Exercise aim: Each line in the records below that has the word "documented" should be copied.

Provided material:
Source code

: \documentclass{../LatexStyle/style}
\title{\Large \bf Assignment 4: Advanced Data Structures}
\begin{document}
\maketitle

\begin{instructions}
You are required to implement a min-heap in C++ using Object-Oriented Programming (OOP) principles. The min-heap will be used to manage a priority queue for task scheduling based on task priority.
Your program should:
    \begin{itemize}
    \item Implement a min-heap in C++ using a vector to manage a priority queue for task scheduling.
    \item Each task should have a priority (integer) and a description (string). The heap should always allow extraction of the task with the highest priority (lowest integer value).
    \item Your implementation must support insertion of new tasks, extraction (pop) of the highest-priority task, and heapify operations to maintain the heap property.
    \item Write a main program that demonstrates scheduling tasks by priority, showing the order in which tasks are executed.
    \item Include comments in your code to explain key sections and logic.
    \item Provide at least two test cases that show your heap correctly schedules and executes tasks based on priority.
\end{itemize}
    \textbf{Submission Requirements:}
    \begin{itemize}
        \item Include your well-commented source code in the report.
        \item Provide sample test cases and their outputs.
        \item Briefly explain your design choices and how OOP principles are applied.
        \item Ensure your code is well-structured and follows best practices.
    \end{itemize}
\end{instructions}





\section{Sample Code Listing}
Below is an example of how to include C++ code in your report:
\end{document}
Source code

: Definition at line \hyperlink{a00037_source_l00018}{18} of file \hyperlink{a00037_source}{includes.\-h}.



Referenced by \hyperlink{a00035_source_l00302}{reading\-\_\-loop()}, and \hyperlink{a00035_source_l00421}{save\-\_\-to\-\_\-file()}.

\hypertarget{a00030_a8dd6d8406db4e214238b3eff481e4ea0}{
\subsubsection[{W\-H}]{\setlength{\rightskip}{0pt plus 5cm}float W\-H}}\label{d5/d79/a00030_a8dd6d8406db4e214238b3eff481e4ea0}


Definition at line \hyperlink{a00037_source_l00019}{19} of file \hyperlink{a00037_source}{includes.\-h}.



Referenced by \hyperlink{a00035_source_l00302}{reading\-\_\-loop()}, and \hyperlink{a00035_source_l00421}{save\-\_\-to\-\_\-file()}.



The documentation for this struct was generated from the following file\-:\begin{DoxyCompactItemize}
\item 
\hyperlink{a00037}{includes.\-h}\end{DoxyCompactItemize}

==

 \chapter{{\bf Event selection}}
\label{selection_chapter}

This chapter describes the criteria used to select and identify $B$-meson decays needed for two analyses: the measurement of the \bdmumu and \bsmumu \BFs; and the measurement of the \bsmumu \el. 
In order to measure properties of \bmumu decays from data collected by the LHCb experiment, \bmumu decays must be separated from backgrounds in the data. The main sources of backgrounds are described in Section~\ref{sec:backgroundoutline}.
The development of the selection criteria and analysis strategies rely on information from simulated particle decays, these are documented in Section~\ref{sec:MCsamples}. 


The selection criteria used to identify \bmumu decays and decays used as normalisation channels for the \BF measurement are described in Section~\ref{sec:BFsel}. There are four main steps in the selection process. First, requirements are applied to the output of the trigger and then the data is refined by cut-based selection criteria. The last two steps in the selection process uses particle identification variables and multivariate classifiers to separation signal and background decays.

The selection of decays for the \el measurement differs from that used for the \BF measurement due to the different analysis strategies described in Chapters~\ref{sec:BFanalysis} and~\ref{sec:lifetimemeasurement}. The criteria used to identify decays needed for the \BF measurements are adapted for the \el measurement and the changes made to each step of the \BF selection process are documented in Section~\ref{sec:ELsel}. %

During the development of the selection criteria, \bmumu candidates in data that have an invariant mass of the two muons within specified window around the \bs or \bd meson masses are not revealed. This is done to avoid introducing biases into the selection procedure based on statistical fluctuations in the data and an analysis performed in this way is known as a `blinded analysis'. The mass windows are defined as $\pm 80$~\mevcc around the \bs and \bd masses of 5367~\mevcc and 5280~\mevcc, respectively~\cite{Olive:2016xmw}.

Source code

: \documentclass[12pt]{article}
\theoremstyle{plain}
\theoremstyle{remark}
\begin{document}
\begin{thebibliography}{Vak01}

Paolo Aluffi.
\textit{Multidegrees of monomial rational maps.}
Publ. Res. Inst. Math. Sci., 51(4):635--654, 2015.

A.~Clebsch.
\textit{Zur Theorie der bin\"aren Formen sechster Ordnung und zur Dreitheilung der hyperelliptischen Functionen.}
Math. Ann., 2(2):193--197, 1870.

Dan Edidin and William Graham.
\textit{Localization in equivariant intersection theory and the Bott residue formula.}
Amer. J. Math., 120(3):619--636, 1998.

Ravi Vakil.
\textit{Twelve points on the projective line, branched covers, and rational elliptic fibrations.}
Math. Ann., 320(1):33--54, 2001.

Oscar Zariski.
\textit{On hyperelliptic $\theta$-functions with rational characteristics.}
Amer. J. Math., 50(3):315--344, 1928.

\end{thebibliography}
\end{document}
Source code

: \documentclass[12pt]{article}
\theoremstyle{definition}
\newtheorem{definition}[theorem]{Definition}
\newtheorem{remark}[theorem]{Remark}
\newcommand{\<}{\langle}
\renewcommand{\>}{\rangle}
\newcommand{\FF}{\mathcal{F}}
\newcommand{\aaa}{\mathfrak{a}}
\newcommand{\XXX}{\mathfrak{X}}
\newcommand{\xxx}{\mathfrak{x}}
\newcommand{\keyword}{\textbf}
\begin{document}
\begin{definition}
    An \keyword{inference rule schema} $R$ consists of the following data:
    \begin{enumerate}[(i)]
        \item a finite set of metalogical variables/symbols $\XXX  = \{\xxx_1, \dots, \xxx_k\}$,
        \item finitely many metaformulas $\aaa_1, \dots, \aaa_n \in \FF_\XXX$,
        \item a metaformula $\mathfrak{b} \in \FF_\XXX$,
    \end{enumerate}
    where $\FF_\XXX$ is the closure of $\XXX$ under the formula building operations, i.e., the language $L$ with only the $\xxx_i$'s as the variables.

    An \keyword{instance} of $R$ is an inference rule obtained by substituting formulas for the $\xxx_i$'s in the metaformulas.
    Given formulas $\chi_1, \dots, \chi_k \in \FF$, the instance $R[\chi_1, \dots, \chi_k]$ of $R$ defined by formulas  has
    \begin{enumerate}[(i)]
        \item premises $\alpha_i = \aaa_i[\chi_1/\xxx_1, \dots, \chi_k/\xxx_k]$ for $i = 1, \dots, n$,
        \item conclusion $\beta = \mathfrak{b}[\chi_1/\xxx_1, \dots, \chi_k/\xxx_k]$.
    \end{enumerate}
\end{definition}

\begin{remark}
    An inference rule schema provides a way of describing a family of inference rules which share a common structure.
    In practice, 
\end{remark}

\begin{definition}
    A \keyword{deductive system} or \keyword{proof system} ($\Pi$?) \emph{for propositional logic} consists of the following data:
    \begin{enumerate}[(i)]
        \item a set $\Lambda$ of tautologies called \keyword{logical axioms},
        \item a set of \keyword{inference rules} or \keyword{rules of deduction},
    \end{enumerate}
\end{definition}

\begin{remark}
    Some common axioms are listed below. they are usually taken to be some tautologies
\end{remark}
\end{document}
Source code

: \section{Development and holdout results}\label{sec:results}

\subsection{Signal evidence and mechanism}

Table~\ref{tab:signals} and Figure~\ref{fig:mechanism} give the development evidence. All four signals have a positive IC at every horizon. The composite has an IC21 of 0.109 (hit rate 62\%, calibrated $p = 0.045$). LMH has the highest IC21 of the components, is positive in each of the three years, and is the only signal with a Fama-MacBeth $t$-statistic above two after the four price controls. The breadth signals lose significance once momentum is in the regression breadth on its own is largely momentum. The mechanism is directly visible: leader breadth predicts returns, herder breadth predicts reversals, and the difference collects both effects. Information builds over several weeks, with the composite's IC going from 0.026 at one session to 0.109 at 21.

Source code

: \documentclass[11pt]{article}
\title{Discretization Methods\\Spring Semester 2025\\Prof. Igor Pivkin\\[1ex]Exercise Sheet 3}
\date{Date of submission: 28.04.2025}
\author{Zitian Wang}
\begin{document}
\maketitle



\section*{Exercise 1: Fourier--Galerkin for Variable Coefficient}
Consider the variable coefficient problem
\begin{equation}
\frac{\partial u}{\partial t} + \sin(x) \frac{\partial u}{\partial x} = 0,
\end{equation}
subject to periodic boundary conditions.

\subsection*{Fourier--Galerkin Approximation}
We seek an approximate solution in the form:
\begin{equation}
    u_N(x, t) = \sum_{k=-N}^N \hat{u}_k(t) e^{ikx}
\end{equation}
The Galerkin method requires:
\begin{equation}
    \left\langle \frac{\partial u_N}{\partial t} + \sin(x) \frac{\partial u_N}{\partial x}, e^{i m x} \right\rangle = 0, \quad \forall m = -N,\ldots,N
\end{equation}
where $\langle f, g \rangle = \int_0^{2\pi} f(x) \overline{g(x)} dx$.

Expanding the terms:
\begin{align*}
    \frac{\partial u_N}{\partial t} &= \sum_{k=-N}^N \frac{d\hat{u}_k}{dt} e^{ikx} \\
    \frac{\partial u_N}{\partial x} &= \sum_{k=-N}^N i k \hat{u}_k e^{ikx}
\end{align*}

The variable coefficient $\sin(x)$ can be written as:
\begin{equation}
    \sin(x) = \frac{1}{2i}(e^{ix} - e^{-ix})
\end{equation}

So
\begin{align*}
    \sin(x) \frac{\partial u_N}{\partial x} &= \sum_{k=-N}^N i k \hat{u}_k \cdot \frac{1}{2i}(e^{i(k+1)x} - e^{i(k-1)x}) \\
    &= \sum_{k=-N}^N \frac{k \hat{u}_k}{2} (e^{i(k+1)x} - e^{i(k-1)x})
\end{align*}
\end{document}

--

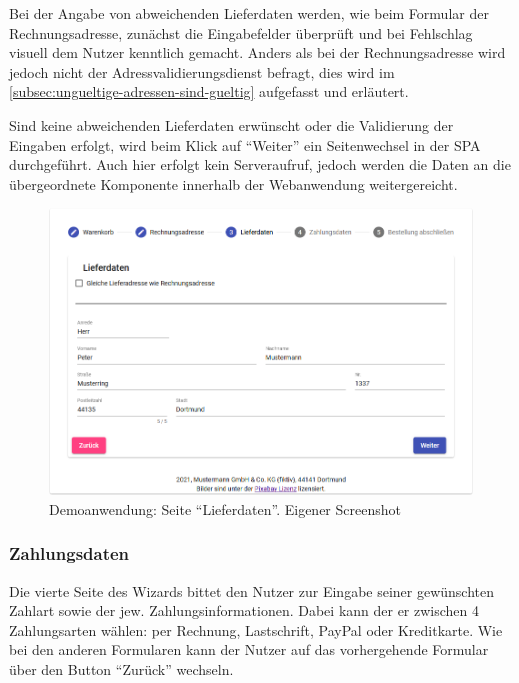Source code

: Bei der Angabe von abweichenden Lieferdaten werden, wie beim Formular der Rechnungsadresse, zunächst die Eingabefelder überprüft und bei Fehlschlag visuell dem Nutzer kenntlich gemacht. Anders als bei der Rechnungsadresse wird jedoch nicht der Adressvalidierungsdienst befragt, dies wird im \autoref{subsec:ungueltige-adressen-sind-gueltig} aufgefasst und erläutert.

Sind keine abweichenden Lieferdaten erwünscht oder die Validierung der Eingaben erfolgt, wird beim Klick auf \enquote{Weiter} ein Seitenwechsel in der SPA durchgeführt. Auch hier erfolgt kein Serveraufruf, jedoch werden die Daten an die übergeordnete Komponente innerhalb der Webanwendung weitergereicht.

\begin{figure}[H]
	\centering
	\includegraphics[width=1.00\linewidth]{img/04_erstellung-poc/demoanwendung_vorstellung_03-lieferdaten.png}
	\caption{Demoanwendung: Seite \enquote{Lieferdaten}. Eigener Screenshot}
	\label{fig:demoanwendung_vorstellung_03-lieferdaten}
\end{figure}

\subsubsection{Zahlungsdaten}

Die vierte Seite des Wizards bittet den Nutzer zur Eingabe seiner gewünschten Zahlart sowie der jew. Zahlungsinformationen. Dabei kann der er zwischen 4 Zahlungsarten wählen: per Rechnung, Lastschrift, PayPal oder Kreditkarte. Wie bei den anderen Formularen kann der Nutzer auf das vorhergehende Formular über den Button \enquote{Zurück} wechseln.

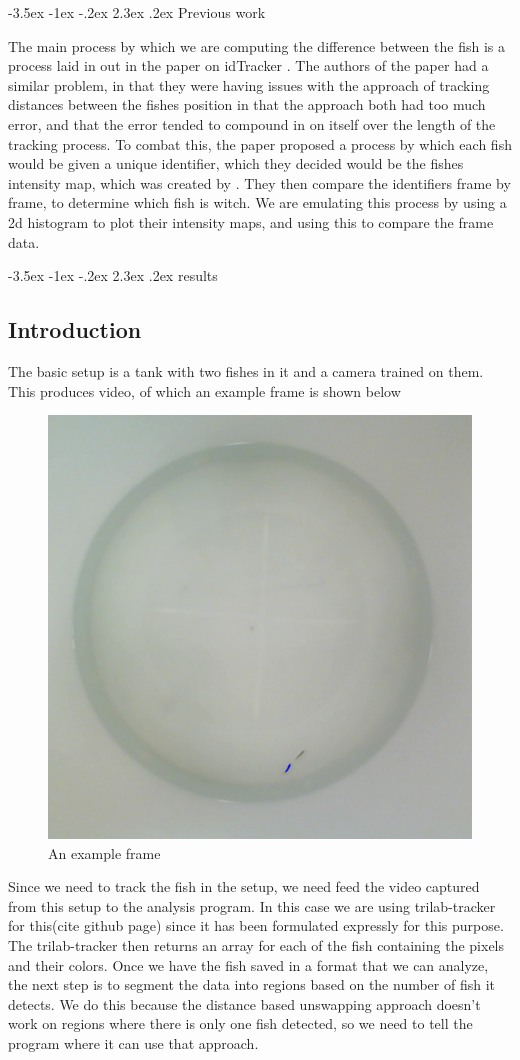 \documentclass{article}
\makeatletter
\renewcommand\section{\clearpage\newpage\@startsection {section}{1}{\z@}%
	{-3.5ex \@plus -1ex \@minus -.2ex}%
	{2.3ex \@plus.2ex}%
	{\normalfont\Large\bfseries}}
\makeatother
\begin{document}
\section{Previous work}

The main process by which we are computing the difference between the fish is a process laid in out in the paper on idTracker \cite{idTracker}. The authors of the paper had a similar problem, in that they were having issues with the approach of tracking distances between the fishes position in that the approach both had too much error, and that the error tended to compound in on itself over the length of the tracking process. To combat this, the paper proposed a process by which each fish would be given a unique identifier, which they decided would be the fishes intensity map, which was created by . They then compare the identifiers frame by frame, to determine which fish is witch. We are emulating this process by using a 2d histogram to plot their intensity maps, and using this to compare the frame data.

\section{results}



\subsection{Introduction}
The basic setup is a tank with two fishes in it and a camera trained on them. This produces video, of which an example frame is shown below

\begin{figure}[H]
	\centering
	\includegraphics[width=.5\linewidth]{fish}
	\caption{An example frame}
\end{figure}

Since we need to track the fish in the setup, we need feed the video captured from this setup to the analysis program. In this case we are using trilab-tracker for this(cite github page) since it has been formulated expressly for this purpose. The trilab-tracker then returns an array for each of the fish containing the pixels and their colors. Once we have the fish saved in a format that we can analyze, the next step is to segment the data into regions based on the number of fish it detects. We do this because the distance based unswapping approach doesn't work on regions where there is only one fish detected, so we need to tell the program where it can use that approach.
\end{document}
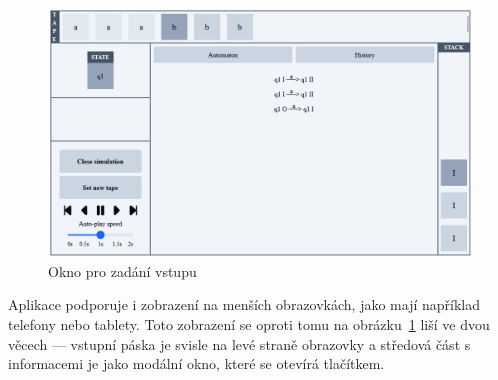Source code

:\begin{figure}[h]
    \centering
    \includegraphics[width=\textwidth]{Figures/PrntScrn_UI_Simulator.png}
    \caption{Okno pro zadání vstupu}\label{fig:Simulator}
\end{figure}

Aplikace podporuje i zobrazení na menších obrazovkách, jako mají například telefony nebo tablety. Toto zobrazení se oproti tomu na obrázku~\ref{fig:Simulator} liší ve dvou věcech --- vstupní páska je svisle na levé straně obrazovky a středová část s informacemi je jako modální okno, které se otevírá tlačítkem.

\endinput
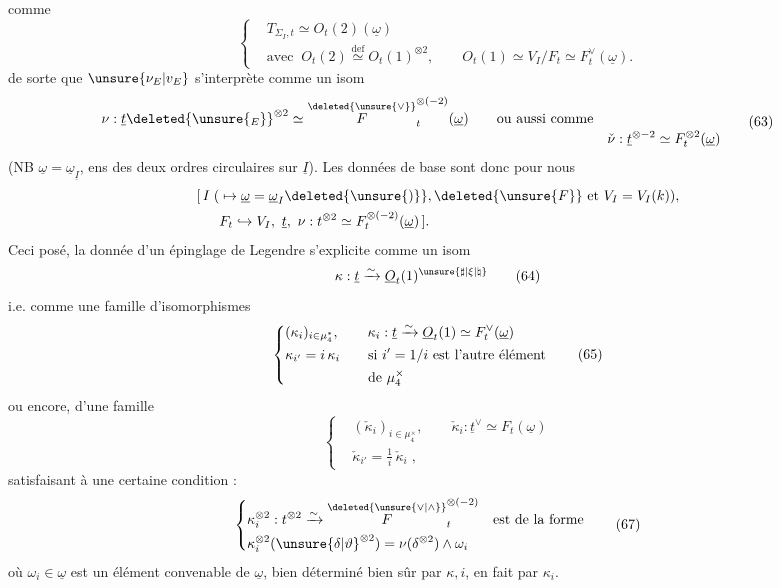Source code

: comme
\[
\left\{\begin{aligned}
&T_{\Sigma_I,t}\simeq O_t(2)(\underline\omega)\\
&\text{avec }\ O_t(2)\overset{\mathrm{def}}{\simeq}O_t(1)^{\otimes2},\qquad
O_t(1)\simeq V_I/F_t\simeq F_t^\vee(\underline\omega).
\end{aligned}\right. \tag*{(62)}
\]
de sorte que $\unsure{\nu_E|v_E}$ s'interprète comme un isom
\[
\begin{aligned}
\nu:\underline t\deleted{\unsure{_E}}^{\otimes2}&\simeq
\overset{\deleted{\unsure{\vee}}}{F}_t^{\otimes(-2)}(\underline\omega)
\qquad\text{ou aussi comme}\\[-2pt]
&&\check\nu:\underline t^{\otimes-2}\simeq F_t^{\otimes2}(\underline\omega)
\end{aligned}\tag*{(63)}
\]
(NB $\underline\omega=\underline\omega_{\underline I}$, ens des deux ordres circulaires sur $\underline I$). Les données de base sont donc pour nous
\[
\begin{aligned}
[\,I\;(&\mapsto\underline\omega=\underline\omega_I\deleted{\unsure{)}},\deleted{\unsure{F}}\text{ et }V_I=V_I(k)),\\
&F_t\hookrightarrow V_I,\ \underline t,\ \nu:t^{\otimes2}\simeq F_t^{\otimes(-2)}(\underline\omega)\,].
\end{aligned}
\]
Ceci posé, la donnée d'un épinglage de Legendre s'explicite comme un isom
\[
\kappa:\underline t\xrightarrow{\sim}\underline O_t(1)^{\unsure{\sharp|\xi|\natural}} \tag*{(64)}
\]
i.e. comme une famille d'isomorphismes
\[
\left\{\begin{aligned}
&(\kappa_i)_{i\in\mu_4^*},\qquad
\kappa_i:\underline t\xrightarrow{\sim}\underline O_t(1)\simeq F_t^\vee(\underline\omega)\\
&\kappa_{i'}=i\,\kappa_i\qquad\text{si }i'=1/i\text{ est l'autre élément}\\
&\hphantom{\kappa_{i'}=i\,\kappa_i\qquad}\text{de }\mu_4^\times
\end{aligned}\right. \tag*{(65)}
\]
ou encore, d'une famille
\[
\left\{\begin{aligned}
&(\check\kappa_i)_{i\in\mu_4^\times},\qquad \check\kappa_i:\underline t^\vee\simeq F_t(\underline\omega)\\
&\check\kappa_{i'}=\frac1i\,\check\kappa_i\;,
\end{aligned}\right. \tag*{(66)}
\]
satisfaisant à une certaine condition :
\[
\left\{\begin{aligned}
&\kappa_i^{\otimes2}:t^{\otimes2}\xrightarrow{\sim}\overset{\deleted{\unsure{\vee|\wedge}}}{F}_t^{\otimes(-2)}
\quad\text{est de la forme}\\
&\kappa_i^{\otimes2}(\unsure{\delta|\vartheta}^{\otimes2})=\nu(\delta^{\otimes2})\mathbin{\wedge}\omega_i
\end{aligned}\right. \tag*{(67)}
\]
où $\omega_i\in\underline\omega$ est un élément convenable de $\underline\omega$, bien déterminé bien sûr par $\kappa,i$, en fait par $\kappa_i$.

Task solution:
The development of the selection criteria and analysis strategies rely on information from simulated particle decays, these are documented in Section~\ref{sec:MCsamples}. 
The selection of decays for the \el measurement differs from that used for the \BF measurement due to the different analysis strategies described in Chapters~\ref{sec:BFanalysis} and~\ref{sec:lifetimemeasurement}. The criteria used to identify decays needed for the \BF measurements are adapted for the \el measurement and the changes made to each step of the \BF selection process are documented in Section~\ref{sec:ELsel}. %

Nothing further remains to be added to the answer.